Gebrauchsanweisung für Treuhänder – „Made in Liechtenstein“
Dank Martin Batliner und Philipp Wanger wissen wir jetzt, wie Treuhänderei im Fürstentum wirklich funktioniert – oder besser gesagt: wie man sich eine Stiftung einverleibt, ohne mit der Wimper zu zucken.
Schritt 1:
Man genehmigt sich aus der Stiftung, die man eigentlich treuhänderisch betreuen sollte, monatlich zwischen 75’000 und 100’000 Franken – pro Nase, versteht sich. Die 25’000 Franken Grundpauschale im Jahr sind da natürlich nur ein symbolisches Trinkgeld.
Schritt 2:
Wagt es ein Stiftungsrat oder Begünstigter, gegen dieses Geschäftsmodell juristisch vorzugehen, wird er kurzerhand kaltgestellt. Einfach das gesetzliche Informations- und Kontrollrecht entziehen – und schon ist für drei Jahre Ruhe im Karton. Kontrolle? Transparenz? Nicht im Drehbuch in Liechtenstein vorgesehen.
Schritt 3:
Falls der unliebsame Begünstigte danach immer noch nicht aufgibt, wird ihm eben die Begünstigung aberkannt. Problem gelöst – denn ohne Begünstigung kein Antragsrecht. Zack, juristisch aus dem Spiel genommen. Soll er doch jahrelang dagegen klagen!
Schritt 4:
Zur Abrundung gibt’s dann noch Strafanzeigen wegen angeblicher Untreue gegen den Begünstigten. Angriff ist die beste Verteidigung – auf Kosten der Stiftung, versteht sich.
Und das Beste daran:
Die Kriegskasse für all diese Manöver stammt natürlich direkt aus dem Stiftungsvermögen. Man kämpft also auf fremde Rechnung – gegen die, die man eigentlich schützen sollte.
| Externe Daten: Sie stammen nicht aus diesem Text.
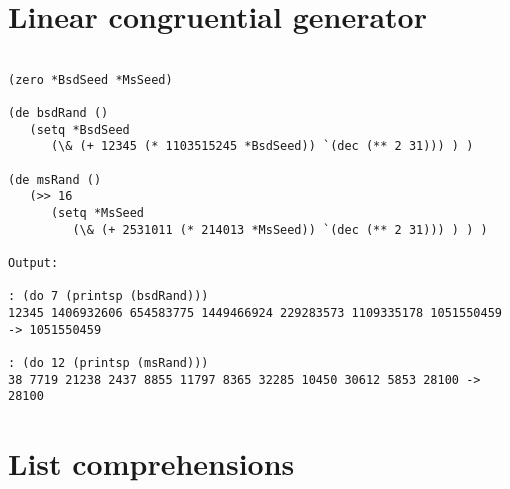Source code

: \section*{Linear congruential generator}

\begin{verbatim}

(zero *BsdSeed *MsSeed)

(de bsdRand ()
   (setq *BsdSeed
      (\& (+ 12345 (* 1103515245 *BsdSeed)) `(dec (** 2 31))) ) )

(de msRand ()
   (>> 16
      (setq *MsSeed
         (\& (+ 2531011 (* 214013 *MsSeed)) `(dec (** 2 31))) ) ) )

Output:

: (do 7 (printsp (bsdRand)))
12345 1406932606 654583775 1449466924 229283573 1109335178 1051550459 -> 1051550459

: (do 12 (printsp (msRand)))
38 7719 21238 2437 8855 11797 8365 32285 10450 30612 5853 28100 -> 28100

\end{verbatim}

\section*{List comprehensions}

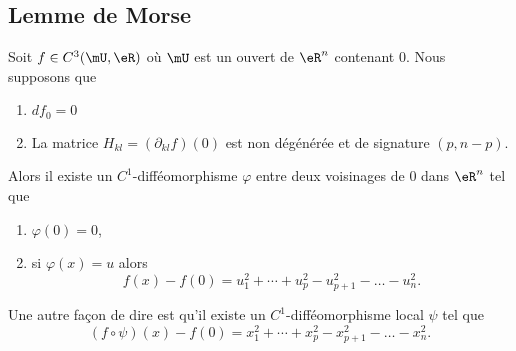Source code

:\subsection{Lemme de Morse}

\begin{lemma}     \label{LemNQAmCLo}
	Soit \( f\in C^3(\mU,\eR)\) où \( \mU\) est un ouvert de \( \eR^n\) contenant \( 0\). Nous supposons que
	\begin{enumerate}
		\item
		      \( df_0=0\)
		\item
		      La matrice  \( H_{kl}=(\partial_{kl}f)(0) \) est non dégénérée et de signature \( (p,n-p)\).
	\end{enumerate}
	Alors il existe un \( C^1\)-difféomorphisme \( \varphi\) entre deux voisinages de \( 0\) dans \( \eR^n\) tel que
	\begin{enumerate}
		\item
		      \( \varphi(0)=0\),
		\item
		      si \( \varphi(x)=u\) alors
		      \begin{equation}
			      f(x)-f(0)=u_1^2+\cdots +u_p^2-u_{p+1}^2-\ldots-u_n^2.
		      \end{equation}
	\end{enumerate}
	Une autre façon de dire est qu'il existe un \( C^1\)-difféomorphisme local \( \psi\) tel que
	\begin{equation}
		(f\circ\psi)(x)-f(0)=x_1^2+\cdots +x_p^2-x_{p+1}^2-\ldots-x_n^2.
	\end{equation}
\end{lemma}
Und auf deren Kosten.
Wenn das durchgeht – ohne Abberufung durch das Gericht – dann verdienen Batliner und Wanger wahrlich einen Ehrenplatz in der Hall of Fame der liechtensteinischen Treuhänder. Eine Million Franken jährlich als Belohnung für das perfekte Rezept zum Dekantieren, also Ausnehmen einer Stiftung. Und jeder liechtensteiner Treuhänder, der dieses Modell nicht kopiert, wäre dann… naiv. Oder schlicht zu ehrlich für dieses Geschäft.